I need help simplifying this expression?: cos^2 (x) /(1+sin(x))

3 Answers
Apr 13, 2018

Recall that #cos^2x = 1- sin^2x#.

#=(1 - sin^2x)/(sinx + 1)#

#=((1 - sinx)(1 + sinx))/(sinx +1)#

#=1 - sinx#

Hopefully this helps!

Apr 13, 2018

#1-sinx#

Explanation:

#"using the "color(blue)"trigonometric identity"#

#•color(white)(x)sin^2x+cos^2x=1#

#rArrcos^2x=1-sin^2x#

#rArr(1-sin^2x)/(1+sinx)#

#1-sin^2x" is a "color(blue)"difference of squares"#

#[•color(white)(x)a^2-b^2=(a-b)(a+b)]#

#=((1-sinx)cancel((1+sinx)))/cancel((1+sinx))=1-sinx#

Apr 13, 2018

The answer is #1-sinx#.

Explanation:

Simplifying #cos^2x/(1+sinx#:

Because of the identity #sin^2x+cos^2x=1# (based on the Pythagorean Theorem), you can move the #sin^2x# to the other side of the equation and you get
#cos^2x=1-sin^2x#.

Substitute it in the equation, and you will get #(1-sin^2x)/(1+sinx#.

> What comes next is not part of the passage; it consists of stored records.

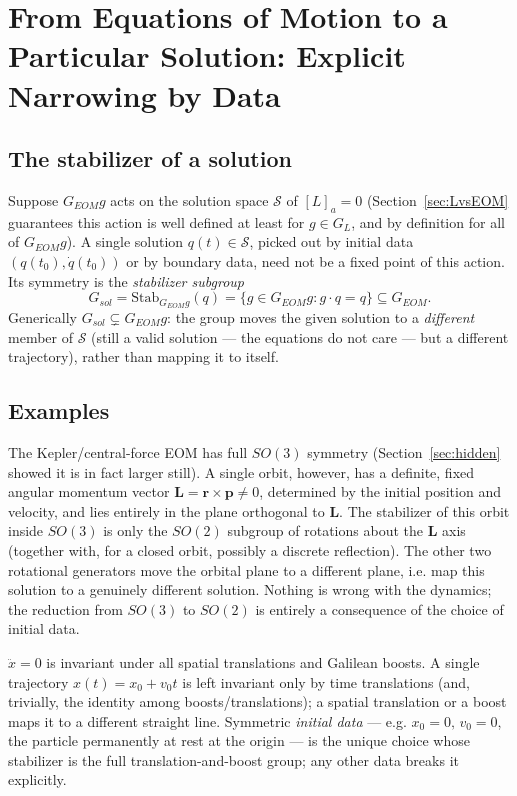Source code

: \section{From Equations of Motion to a Particular Solution: Explicit Narrowing by Data}
\label{sec:explicit}

\subsection{The stabilizer of a solution}

Suppose $G_{EOM}g$ acts on the solution space $\mathcal S$ of $[L]_a=0$
(Section~\ref{sec:LvsEOM} guarantees this action is well defined at least for
$g\in G_L$, and by definition for all of $G_{EOM}g$). A single solution
$q(t)\in\mathcal S$, picked out by initial data $(q(t_0),\dot q(t_0))$ or by
boundary data, need not be a fixed point of this action. Its symmetry is the
\emph{stabilizer subgroup}
\[
    G_{sol}=\mathrm{Stab}_{G_{EOM}g}(q) = \{ g\in G_{EOM}g : g\cdot q = q \} \subseteq G_{EOM} .
\]
Generically $G_{sol} \subsetneq G_{EOM}g$: the group moves the given
solution to a \emph{different} member of $\mathcal S$ (still a valid solution —
the equations do not care — but a different trajectory), rather than mapping it
to itself.

\subsection{Examples}

\begin{example}
The Kepler/central-force EOM has full $SO(3)$ symmetry
    (Section~\ref{sec:hidden} showed it is in fact larger still). A single
    orbit, however, has a definite, fixed angular momentum vector $\bm L = \bm
    r\times\bm p\neq 0$, determined by the initial position and velocity, and
    lies entirely in the plane orthogonal to $\bm L$. The stabilizer of this
    orbit inside $SO(3)$ is only the $SO(2)$ subgroup of rotations about the
    $\bm L$ axis (together with, for a closed orbit, possibly a discrete
    reflection). The other two rotational generators move the orbital plane to
    a different plane, i.e. map this solution to a genuinely different
    solution. Nothing is wrong with the dynamics; the reduction from $SO(3)$ to
    $SO(2)$ is entirely a consequence of the choice of initial data.
\end{example}

\begin{example}
$\ddot x=0$ is invariant under all spatial translations and Galilean boosts. A
    single trajectory $x(t)=x_0+v_0t$ is left invariant only by time
    translations (and, trivially, the identity among boosts/translations); a
    spatial translation or a boost maps it to a different straight line.
    Symmetric \emph{initial data} — e.g. $x_0=0,\,v_0=0$, the particle
    permanently at rest at the origin — is the unique choice whose stabilizer
    is the full translation-and-boost group; any other data breaks it
    explicitly.
\end{example}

You can think of #1-sin^2x# as #1^2 - (sinx)^2#.

Based on the rule #(x-y)(x+y)=x^2-y^2#, you can therefore write #1-sin^2x# as #(1-sinx)(1+sinx)#.

Substitute it into the equation and you get #((1-sinx)(1+sinx))/(1+sinx#.

However, in both the numerator and denominator there is a #1+sinx#. These can cancel out, and, thus, you will get #1-sinx# as your final answer.

Hope this helps!